[[ Material shown open ]]
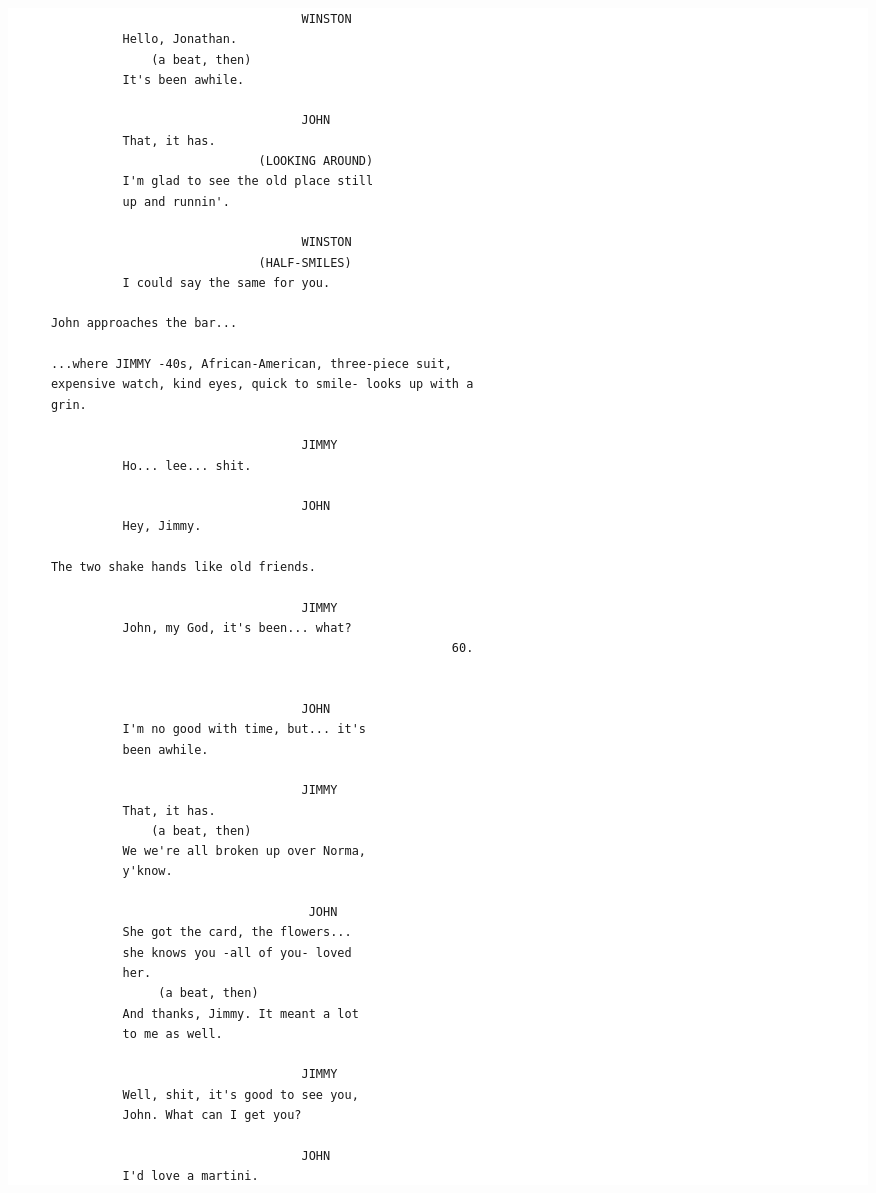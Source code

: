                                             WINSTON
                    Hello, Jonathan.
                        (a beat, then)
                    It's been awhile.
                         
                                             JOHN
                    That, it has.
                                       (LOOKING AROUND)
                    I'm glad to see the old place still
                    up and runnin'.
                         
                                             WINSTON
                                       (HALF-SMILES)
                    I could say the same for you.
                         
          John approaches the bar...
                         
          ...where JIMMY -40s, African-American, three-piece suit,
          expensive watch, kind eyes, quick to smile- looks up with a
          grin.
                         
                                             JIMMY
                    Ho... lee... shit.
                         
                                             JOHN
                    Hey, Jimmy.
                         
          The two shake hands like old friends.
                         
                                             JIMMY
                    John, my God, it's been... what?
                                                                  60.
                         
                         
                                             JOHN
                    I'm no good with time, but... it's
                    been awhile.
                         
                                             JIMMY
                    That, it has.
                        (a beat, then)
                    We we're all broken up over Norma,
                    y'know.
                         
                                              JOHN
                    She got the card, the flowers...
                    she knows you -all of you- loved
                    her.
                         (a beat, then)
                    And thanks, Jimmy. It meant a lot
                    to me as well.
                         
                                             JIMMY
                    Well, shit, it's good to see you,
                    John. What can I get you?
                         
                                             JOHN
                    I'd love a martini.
[[ Material shown closed ]]
■ What you are asked to do: Copy out exactly, with no pictures, the lines of the data from the first one through the line bearing "up and runnin'.".

■ Result:
Source code

:                                             WINSTON
                    Hello, Jonathan.
                        (a beat, then)
                    It's been awhile.
                         
                                             JOHN
                    That, it has.
                                       (LOOKING AROUND)
                    I'm glad to see the old place still
                    up and runnin'.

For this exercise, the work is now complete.